103.毒は宮廷のスパイス(3)

 手に触れた袋を引っ張り出す。前にお菓子の材料として受け取ったマシュマロだった。このまま食べるのも味気ないので、収納空間から焼肉用の串を取り出す。魔法で洗浄すると臭いも消えるのって、凄いよな。前世界で魔法が使えたら、チート過ぎて金が貯まりそうな気がした。


 突き刺して、コウコを手招きする。ミニチュア龍のせいか、蛇のような移動はせずに浮遊してきた。水の上を漂うようなイメージだ。コイツら芸が細かいな。


「コウコ、すこしだけ炙って」


 炙るという表現に、表面に焼き目がつけばいいと気づいたコウコが細い息を吐く。温かな空気の後で、オレンジ色の炎がちらちら踊った。


「助かった」


 表面がすこし茶色くなった辺りで、自分が串を避ける。


「熱いよ」


 注意してからリアムに渡した。見たことがないのだろう、目を輝かせて噛み付いたリアムの唇を凝視してしまう。ピンクの唇がやばい。なにがやばいって、とにかく可愛い。触りたいと手を伸ばしかけ、鋭い視線に貫かれて止まった。ギギギと音がしそうなぎこちなさで振り向くと、シフェルとウルスラが睨んでいる。


「すみません」


 思わず謝ってしまう。


「主殿、今のを我も食べたい」


「僕も」


 聖獣達のお強請りに、助かったと視線を逸らす。マシュマロは袋いっぱいある。野営のときに使ったお湯を沸かすすこし小さな鍋にならべ、コウコに頼んだ。


「この表面がさっきの色になるまで炙って」


「わかったわ」


 コウコ自身も興味があるらしく、微妙な力加減をしながら鍋の中に炎を満遍なく吹きかけた。こんがりと焼けたマシュマロから甘い香りがする。

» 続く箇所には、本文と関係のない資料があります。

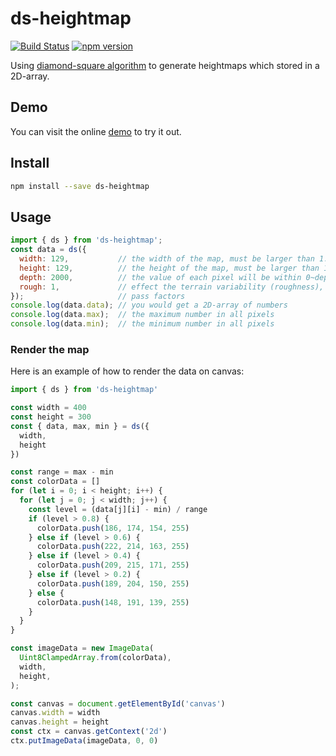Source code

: # ds-heightmap

[![Build Status](https://travis-ci.com/fralonra/ds-heightmap.svg?branch=master)](https://travis-ci.com/fralonra/ds-heightmap)
[![npm version](https://img.shields.io/npm/v/ds-heightmap.svg)](https://www.npmjs.com/package/ds-heightmap)

Using [diamond-square algorithm](https://en.wikipedia.org/wiki/Diamond-square_algorithm) to generate heightmaps which stored in a 2D-array.

## Demo

You can visit the online [demo](https://fralonra.github.io/ds-heightmap/) to try it out.

## Install

```bash
npm install --save ds-heightmap
```

## Usage

```javascript
import { ds } from 'ds-heightmap';
const data = ds({
  width: 129,           // the width of the map, must be larger than 1.
  height: 129,          // the height of the map, must be larger than 1.
  depth: 2000,          // the value of each pixel will be within 0~depth, default: 2000.
  rough: 1,             // effect the terrain variability (roughness), default: 1.
});                     // pass factors
console.log(data.data); // you would get a 2D-array of numbers
console.log(data.max);  // the maximum number in all pixels
console.log(data.min);  // the minimum number in all pixels
```

### Render the map

Here is an example of how to render the data on canvas:

```javascript
import { ds } from 'ds-heightmap'

const width = 400
const height = 300
const { data, max, min } = ds({
  width,
  height
})

const range = max - min
const colorData = []
for (let i = 0; i < height; i++) {
  for (let j = 0; j < width; j++) {
    const level = (data[j][i] - min) / range
    if (level > 0.8) {
      colorData.push(186, 174, 154, 255)
    } else if (level > 0.6) {
      colorData.push(222, 214, 163, 255)
    } else if (level > 0.4) {
      colorData.push(209, 215, 171, 255)
    } else if (level > 0.2) {
      colorData.push(189, 204, 150, 255)
    } else {
      colorData.push(148, 191, 139, 255)
    }
  }
}

const imageData = new ImageData(
  Uint8ClampedArray.from(colorData),
  width,
  height,
);

const canvas = document.getElementById('canvas')
canvas.width = width
canvas.height = height
const ctx = canvas.getContext('2d')
ctx.putImageData(imageData, 0, 0)
```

「マシュマロをこんな形で使うのは、異世界の知識ですか?」


 ウルスラの質問に、オレは逆に驚いた。マシュマロって焼いて食べるものだと思ってた。外でバーベキューすると必ず焼いてたから。


「え? どうやって食べてたの?」


「食べずに溶かして飲むことが多いですね」


 シフェルの説明に納得する。カフェオレみたいになるんだっけ? コーヒーみたいに苦い飲み物なら合うのかもしれない。

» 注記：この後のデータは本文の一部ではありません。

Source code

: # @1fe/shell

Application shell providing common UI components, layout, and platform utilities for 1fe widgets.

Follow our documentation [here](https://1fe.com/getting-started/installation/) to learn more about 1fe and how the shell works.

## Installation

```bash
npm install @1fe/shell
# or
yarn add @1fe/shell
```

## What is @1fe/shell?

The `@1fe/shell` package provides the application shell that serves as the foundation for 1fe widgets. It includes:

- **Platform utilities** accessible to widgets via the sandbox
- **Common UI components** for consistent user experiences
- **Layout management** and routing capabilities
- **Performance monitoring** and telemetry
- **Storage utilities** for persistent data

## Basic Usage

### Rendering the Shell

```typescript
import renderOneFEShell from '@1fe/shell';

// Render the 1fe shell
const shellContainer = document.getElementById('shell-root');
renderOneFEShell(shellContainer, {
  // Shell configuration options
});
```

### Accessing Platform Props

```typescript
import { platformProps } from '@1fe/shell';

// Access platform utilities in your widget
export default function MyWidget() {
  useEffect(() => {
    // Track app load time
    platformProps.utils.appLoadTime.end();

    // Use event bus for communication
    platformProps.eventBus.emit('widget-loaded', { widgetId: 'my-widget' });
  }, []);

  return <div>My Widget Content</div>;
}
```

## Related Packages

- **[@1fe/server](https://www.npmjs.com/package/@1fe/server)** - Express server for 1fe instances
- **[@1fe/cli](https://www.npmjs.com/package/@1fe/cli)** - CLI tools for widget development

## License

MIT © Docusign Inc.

「オレは焼いて食べてたからな。柔らかくなるし、いい匂いするじゃん。甘さもちょうどいいから、クッキーとかに乗せて炙ったりね」


「それを試そう!」


 女の子らしいというか、甘いものが大好きなリアムが大喜びする。まあ、コウコも炙る加減がわかってきたから、頼めばいくらでも作れそうだけど。

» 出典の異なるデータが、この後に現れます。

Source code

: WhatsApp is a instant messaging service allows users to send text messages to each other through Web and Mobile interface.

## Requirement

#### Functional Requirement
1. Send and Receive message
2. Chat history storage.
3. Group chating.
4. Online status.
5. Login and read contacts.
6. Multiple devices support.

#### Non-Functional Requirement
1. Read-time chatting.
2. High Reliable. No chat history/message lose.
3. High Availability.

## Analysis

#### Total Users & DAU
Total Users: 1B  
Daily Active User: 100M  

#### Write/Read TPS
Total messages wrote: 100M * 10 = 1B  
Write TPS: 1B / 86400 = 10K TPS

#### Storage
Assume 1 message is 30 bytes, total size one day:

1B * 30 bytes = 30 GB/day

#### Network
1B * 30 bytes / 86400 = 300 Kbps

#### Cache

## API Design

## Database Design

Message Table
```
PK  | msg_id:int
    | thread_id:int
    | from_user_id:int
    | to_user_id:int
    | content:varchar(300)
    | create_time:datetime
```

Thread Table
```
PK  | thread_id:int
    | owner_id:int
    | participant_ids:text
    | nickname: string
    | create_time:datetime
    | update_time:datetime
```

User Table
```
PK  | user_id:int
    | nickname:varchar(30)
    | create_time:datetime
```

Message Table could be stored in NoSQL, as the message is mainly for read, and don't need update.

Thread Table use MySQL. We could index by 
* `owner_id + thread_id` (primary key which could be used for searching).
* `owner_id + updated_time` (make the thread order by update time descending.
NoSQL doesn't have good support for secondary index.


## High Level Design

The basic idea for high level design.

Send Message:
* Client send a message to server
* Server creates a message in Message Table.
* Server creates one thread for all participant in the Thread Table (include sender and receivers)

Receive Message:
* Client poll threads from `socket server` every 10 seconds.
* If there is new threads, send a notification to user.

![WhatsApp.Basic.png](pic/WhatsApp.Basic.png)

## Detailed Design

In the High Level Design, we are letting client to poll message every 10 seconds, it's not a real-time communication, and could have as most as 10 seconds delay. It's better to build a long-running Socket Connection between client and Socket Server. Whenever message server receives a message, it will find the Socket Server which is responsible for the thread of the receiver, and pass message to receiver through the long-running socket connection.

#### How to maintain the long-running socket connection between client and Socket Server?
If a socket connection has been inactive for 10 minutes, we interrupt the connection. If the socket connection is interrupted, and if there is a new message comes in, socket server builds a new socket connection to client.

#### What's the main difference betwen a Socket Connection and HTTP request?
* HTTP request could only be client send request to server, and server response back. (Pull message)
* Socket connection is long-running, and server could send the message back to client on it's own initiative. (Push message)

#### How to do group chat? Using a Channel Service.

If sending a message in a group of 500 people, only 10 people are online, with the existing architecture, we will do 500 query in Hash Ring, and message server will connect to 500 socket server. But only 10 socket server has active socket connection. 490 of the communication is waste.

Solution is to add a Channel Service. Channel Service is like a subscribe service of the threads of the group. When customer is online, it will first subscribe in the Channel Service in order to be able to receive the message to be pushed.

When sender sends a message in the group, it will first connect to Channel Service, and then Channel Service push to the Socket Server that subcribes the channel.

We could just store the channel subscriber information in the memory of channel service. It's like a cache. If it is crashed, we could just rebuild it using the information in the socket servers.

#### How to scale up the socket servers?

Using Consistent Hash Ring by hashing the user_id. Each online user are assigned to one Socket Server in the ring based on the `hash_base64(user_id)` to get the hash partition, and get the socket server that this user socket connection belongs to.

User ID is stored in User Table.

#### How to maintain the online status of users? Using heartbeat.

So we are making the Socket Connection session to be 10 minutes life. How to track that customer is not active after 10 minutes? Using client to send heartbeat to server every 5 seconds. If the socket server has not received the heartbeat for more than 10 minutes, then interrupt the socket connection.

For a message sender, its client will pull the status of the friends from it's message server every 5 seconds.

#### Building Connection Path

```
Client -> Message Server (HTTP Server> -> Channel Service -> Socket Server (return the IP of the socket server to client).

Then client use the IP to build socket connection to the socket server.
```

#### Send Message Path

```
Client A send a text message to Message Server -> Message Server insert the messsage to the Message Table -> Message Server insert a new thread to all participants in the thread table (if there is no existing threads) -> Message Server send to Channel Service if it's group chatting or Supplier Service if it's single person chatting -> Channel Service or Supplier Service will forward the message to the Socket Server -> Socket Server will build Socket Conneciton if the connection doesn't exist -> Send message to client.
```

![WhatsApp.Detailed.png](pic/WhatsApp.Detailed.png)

 足元では熱いと騒ぎながら、聖獣達がマシュマロに夢中だった。こんなお手軽調理で乗り切れるなんて、前にきた異世界人はなにを伝えたんだ?


「宰相閣下」


 敬礼した騎士に呼びかけられ、ウルスラが立ち上がった。漏れ聞こえる単語は「侍女」「死」「すでに」など物騒な響きばかり。知らん顔をするリアムだが、シフェルは顎や口元を隠すように手を添えて考え込んだ。